### Problem statement
Some lines hold the string "reagents". Copy all of them from the material that follows.
[[ Supplied material, beginning ]]
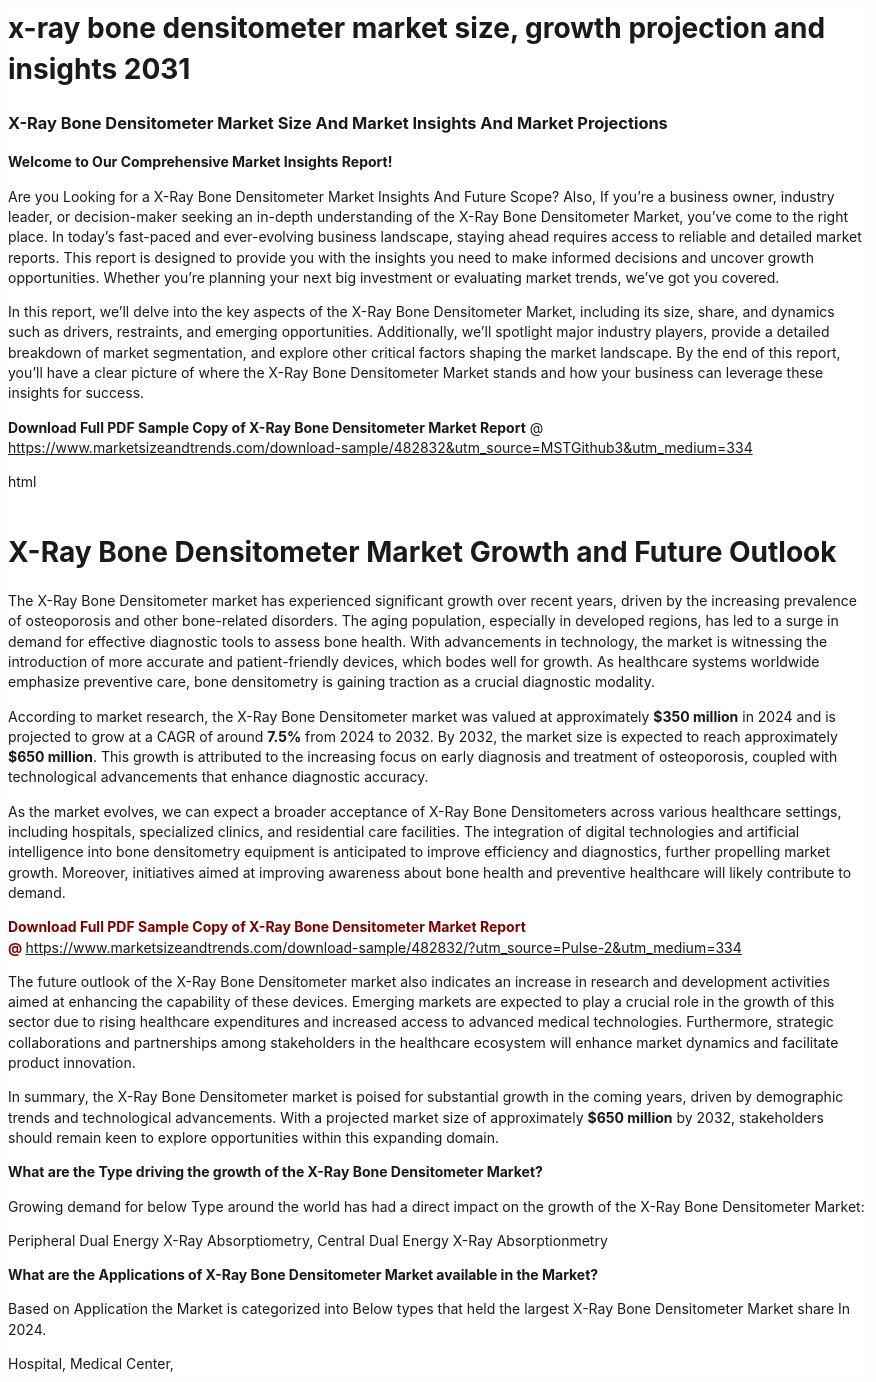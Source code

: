 <H1>x-ray bone densitometer market size, growth projection and insights 2031</H1><div class="" data-test-id=""><h3><span class="">X-Ray Bone Densitometer Market Size And Market Insights And Market Projections</span></h3></div><div class="" data-test-id=""><p><strong>Welcome to Our Comprehensive Market Insights Report!</strong></p><p>Are you Looking for a X-Ray Bone Densitometer Market Insights And Future Scope? Also, If you&rsquo;re a business owner, industry leader, or decision-maker seeking an in-depth understanding of the X-Ray Bone Densitometer Market, you&rsquo;ve come to the right place. In today&rsquo;s fast-paced and ever-evolving business landscape, staying ahead requires access to reliable and detailed market reports. This report is designed to provide you with the insights you need to make informed decisions and uncover growth opportunities. Whether you&rsquo;re planning your next big investment or evaluating market trends, we&rsquo;ve got you covered.</p><p>In this report, we&rsquo;ll delve into the key aspects of the X-Ray Bone Densitometer Market, including its size, share, and dynamics such as drivers, restraints, and emerging opportunities. Additionally, we&rsquo;ll spotlight major industry players, provide a detailed breakdown of market segmentation, and explore other critical factors shaping the market landscape. By the end of this report, you&rsquo;ll have a clear picture of where the X-Ray Bone Densitometer Market stands and how your business can leverage these insights for success.</p><p><strong>Download Full PDF Sample Copy of X-Ray Bone Densitometer Market Report</strong> @ <a href="https://www.marketsizeandtrends.com/download-sample/482832&utm_source=MSTGithub3&utm_medium=334" target="_blank">https://www.marketsizeandtrends.com/download-sample/482832&utm_source=MSTGithub3&utm_medium=334</a></p></div><div class="" data-test-id=""><p><span class="">html<!DOCTYPE html><html lang="en"><head> <meta charset="UTF-8"> <meta name="viewport" content="width=device-width, initial-scale=1.0"> <title>X-Ray Bone Densitometer Market Growth and Outlook</title></head><body> <h1>X-Ray Bone Densitometer Market Growth and Future Outlook</h1> <p>The X-Ray Bone Densitometer market has experienced significant growth over recent years, driven by the increasing prevalence of osteoporosis and other bone-related disorders. The aging population, especially in developed regions, has led to a surge in demand for effective diagnostic tools to assess bone health. With advancements in technology, the market is witnessing the introduction of more accurate and patient-friendly devices, which bodes well for growth. As healthcare systems worldwide emphasize preventive care, bone densitometry is gaining traction as a crucial diagnostic modality.</p> <p>According to market research, the X-Ray Bone Densitometer market was valued at approximately <strong>$350 million</strong> in 2024 and is projected to grow at a CAGR of around <strong>7.5%</strong> from 2024 to 2032. By 2032, the market size is expected to reach approximately <strong>$650 million</strong>. This growth is attributed to the increasing focus on early diagnosis and treatment of osteoporosis, coupled with technological advancements that enhance diagnostic accuracy.</p> <p>As the market evolves, we can expect a broader acceptance of X-Ray Bone Densitometers across various healthcare settings, including hospitals, specialized clinics, and residential care facilities. The integration of digital technologies and artificial intelligence into bone densitometry equipment is anticipated to improve efficiency and diagnostics, further propelling market growth. Moreover, initiatives aimed at improving awareness about bone health and preventive healthcare will likely contribute to demand.</p> <p> </p><p><strong><span style="color: #800000;">Download Full PDF Sample Copy of X-Ray Bone Densitometer Market Report @</span>&nbsp;</strong><a href="https://www.marketsizeandtrends.com/download-sample/482832/?utm_source=Pulse-2&amp;utm_medium=334">https://www.marketsizeandtrends.com/download-sample/482832/?utm_source=Pulse-2&amp;utm_medium=334</a></p></p> <p>The future outlook of the X-Ray Bone Densitometer market also indicates an increase in research and development activities aimed at enhancing the capability of these devices. Emerging markets are expected to play a crucial role in the growth of this sector due to rising healthcare expenditures and increased access to advanced medical technologies. Furthermore, strategic collaborations and partnerships among stakeholders in the healthcare ecosystem will enhance market dynamics and facilitate product innovation.</p> <p>In summary, the X-Ray Bone Densitometer market is poised for substantial growth in the coming years, driven by demographic trends and technological advancements. With a projected market size of approximately <strong>$650 million</strong> by 2032, stakeholders should remain keen to explore opportunities within this expanding domain.</p></body></html></span></p><p><strong><span class="">What are the&nbsp;Type driving the growth of the X-Ray Bone Densitometer Market?</span></strong></p></div><div class="" data-test-id=""><p><span class="">Growing demand for below Type around the world has had a direct impact on the growth of the X-Ray Bone Densitometer Market:</span></p></div><div class="" data-test-id=""><p>Peripheral Dual Energy X-Ray Absorptiometry, Central Dual Energy X-Ray Absorptionmetry</p><p><span class=""><strong>What are the&nbsp;Applications&nbsp;of X-Ray Bone Densitometer Market available in the Market?</strong></span></p></div><div class="" data-test-id=""><p><span class="">Based on Application the Market is categorized into Below types that held the largest X-Ray Bone Densitometer Market share In 2024.</span></p></div><div class="" data-test-id=""><p><span class="">Hospital, Medical Center,
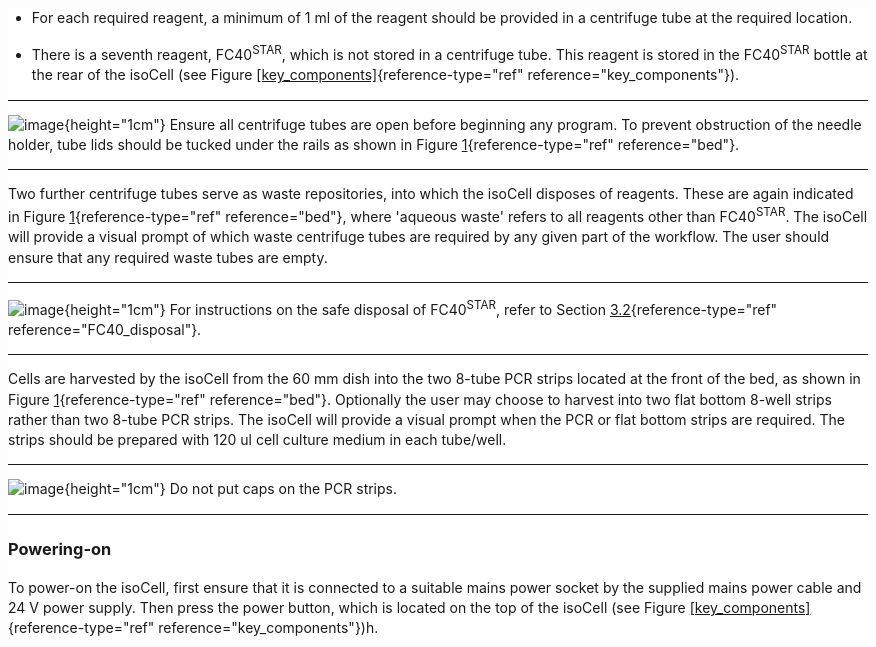 -   For each required reagent, a minimum of 1 ml of the reagent should
    be provided in a centrifuge tube at the required location.

-   There is a seventh reagent, FC40$^\mathsf{STAR}$, which is not
    stored in a centrifuge tube. This reagent is stored in the
    FC40$^\mathsf{STAR}$ bottle at the rear of the isoCell (see Figure
    [\[key\_components\]](#key_components){reference-type="ref"
    reference="key_components"}).

  ---------------------------------------------- --------------------------------------------------------------------------------------------------------------------------------------------------------------------------------------------------------------------------------
  ![image](pictures/warning.png){height="1cm"}   Ensure all centrifuge tubes are open before beginning any program. To prevent obstruction of the needle holder, tube lids should be tucked under the rails as shown in Figure [1](#bed){reference-type="ref" reference="bed"}.
  ---------------------------------------------- --------------------------------------------------------------------------------------------------------------------------------------------------------------------------------------------------------------------------------

Two further centrifuge tubes serve as waste repositories, into which the
isoCell disposes of reagents. These are again indicated in Figure
[1](#bed){reference-type="ref" reference="bed"}, where 'aqueous waste'
refers to all reagents other than FC40$^\mathsf{STAR}$. The isoCell will
provide a visual prompt of which waste centrifuge tubes are required by
any given part of the workflow. The user should ensure that any required
waste tubes are empty.

  -------------------------------------------------- --------------------------------------------------------------------------------------------------------------------------------------------------------
  ![image](pictures/information.png){height="1cm"}   For instructions on the safe disposal of FC40$^\mathsf{STAR}$, refer to Section [3.2](#FC40_disposal){reference-type="ref" reference="FC40_disposal"}.
  -------------------------------------------------- --------------------------------------------------------------------------------------------------------------------------------------------------------

Cells are harvested by the isoCell from the 60 mm dish into the two
8-tube PCR strips located at the front of the bed, as shown in Figure
[1](#bed){reference-type="ref" reference="bed"}. Optionally the user may
choose to harvest into two flat bottom 8-well strips rather than two
8-tube PCR strips. The isoCell will provide a visual prompt when the PCR
or flat bottom strips are required. The strips should be prepared with
120 ul cell culture medium in each tube/well.

  ---------------------------------------------- ------------------------------------
  ![image](pictures/warning.png){height="1cm"}   Do not put caps on the PCR strips.
  ---------------------------------------------- ------------------------------------

### Powering-on

To power-on the isoCell, first ensure that it is connected to a suitable
mains power socket by the supplied mains power cable and 24 V power
supply. Then press the power button, which is located on the top of the
isoCell (see Figure
[\[key\_components\]](#key_components){reference-type="ref"
reference="key_components"})h.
[[ Supplied material, end ]]
### Solved problem
isoCell disposes of reagents. These are again indicated in Figure
refers to all reagents other than FC40$^\mathsf{STAR}$. The isoCell will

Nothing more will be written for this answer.